Things I truly enjoy:
Christmas cards. The picture ones especially. It's cool when people who don't do pictures send cards too. But man do I love seeing new little faces each year. And people seem to enjoy ours too. Our list gets longer every year so I keep thinking, "maybe this year we will skip it." But you know me. I'll never skip a chance to challenge my creativity (and patience) when it comes to thinking up something new and showing off my boys.
My Nathan singing. Today his school did a little "pageant" of sorts. The different classes had cute little head pieces on and sang. Nathan's class were angels. It was nice to hear all the songs he has been singing over the last few weeks. There really is a song that goes, "We fish you a merry ChristMoose and a hoppy new year." I thought he was making it up.

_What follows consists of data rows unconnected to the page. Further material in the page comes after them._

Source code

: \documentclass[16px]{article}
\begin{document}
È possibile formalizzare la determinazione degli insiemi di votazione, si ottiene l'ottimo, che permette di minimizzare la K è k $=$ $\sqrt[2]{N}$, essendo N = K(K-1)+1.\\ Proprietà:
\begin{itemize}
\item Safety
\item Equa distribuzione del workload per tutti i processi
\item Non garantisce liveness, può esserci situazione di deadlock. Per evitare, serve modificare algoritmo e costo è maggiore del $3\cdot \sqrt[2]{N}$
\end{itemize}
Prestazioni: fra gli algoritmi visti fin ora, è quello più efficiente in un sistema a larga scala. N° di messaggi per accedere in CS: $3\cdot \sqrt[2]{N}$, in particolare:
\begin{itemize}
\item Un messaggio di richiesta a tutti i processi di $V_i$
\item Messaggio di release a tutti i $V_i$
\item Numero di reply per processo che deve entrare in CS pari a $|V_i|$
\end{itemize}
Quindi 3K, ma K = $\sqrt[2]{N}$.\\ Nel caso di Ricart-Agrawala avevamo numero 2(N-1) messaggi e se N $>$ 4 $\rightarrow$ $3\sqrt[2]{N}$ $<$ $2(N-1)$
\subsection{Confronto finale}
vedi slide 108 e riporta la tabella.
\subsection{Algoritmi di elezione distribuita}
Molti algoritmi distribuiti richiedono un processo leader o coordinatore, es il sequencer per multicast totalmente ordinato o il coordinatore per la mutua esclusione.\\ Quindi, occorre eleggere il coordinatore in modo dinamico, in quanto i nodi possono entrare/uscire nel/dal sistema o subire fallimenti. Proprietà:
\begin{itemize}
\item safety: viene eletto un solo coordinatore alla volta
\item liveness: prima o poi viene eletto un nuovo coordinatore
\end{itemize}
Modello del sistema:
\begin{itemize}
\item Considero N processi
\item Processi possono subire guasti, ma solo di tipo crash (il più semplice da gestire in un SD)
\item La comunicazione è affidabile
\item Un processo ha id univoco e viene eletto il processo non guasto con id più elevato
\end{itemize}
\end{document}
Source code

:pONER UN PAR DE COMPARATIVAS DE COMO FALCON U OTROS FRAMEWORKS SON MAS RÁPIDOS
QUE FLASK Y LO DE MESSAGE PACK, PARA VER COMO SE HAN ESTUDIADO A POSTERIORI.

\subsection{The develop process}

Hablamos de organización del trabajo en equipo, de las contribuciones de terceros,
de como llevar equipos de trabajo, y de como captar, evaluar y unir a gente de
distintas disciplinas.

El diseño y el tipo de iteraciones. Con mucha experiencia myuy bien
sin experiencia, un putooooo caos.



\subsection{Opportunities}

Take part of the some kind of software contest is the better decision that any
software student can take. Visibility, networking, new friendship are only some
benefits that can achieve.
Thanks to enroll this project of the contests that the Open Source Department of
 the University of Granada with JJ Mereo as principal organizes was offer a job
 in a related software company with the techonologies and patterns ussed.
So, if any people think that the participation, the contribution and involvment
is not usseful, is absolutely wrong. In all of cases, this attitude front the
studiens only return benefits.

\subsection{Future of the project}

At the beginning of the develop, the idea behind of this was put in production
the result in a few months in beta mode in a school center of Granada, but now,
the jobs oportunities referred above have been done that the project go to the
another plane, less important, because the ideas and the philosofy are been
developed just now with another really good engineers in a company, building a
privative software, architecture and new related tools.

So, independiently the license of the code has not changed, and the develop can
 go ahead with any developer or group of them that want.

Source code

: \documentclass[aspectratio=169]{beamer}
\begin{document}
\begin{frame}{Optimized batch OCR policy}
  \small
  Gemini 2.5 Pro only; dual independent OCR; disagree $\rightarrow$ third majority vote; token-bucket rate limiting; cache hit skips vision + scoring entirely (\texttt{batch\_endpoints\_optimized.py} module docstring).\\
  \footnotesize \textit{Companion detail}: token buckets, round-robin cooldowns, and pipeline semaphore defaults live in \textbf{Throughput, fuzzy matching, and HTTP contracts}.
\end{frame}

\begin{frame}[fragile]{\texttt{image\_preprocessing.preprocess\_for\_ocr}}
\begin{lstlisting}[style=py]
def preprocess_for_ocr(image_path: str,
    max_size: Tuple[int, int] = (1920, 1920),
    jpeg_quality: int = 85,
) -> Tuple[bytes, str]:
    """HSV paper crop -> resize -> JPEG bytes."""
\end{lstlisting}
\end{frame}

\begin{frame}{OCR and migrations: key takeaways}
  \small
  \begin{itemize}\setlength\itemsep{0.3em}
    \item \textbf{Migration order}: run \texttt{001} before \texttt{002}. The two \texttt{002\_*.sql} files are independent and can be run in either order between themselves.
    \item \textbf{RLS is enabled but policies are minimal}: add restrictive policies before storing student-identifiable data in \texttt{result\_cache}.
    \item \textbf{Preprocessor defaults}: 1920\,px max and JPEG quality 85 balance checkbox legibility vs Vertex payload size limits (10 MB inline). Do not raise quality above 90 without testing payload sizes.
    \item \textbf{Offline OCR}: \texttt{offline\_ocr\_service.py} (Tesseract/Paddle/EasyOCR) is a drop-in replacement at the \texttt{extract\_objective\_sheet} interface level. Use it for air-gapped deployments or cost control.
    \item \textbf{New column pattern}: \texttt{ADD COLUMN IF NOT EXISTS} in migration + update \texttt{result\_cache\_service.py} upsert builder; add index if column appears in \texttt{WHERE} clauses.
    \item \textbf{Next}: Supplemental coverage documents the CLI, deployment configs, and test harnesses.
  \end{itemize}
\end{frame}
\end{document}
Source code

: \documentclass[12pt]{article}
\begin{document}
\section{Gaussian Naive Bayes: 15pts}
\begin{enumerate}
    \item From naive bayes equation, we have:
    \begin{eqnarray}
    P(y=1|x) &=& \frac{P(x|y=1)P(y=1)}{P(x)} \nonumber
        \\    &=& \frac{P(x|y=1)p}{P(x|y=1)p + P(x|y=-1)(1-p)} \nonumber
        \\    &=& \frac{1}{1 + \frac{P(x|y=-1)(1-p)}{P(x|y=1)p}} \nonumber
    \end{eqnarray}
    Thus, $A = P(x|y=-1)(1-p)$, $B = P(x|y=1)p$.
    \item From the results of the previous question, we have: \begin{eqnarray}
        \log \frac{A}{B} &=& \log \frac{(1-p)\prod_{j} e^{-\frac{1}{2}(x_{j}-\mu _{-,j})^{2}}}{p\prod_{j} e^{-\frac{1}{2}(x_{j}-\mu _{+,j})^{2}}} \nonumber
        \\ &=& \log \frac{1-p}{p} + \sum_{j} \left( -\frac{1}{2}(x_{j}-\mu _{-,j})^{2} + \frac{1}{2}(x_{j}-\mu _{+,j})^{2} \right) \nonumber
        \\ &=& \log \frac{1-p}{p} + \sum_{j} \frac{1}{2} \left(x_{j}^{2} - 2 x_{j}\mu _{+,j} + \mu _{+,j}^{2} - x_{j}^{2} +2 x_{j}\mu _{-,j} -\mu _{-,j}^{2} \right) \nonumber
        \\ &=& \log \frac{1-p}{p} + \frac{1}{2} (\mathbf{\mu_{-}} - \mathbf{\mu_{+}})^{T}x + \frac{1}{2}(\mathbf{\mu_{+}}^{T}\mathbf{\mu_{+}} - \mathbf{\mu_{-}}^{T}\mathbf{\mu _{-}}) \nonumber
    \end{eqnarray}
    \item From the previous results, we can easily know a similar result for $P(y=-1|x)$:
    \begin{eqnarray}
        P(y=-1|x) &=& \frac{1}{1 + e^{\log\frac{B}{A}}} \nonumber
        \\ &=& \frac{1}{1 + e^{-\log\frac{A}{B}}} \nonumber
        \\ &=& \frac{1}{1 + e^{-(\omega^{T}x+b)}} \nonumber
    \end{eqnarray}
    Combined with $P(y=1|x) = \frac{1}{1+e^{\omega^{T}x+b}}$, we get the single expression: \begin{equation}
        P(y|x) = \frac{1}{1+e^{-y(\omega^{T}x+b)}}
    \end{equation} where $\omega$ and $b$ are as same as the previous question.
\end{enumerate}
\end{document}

Christmas Shopping. This one is a double-edged sword. I don't like the pressure and uncertainty and lines of shopping. But I love the idea that I have the chance to find something perfect to make someone smile. I was pretty much done but realized there were just a few more people we had to acknowledge this time of year. And my sweet little Benny is cute enough to make all the store employees oogle over him and make him smile so we can get through it. And it doesn't hurt that there are crazy deals all over the place to make me feel less guilty over a little something for me here and there.
Christmas Cookies. I got together with friends over the weekend and we each made cookies and then did a little exchanging so we all had different types to go home with. I was beginning to feel left out of the all the cookie making going on up in NY. Between Nannie and TJ I was having crazy cookie envy!
Holiday Gatherings. We went to Leo's work one last night and had a great time with a fun group of people. I even beat Leo at bowling. Yes, he was angry at the Jets and that he was having bowling ball malfunctions but still. I will take the win. This week we have a mini Christmas coming up and then smattering of more to come in the week ahead.
Things that truly make me sad:
Having awful things happen in the world, especially this time of year, especially to children. I think about the kids that were lost last week in CT and I have to stop immediately. It makes me so unbearably sad. I thought about it when I was taking pictures of Nathan and all those kids singing today and I almost lost it. I won't watch the news. I want to know details but the funerals happening are too much. It's just too much and too scary.
So instead I'll just keep the other things in mind. There are so very many things that make me truly happy.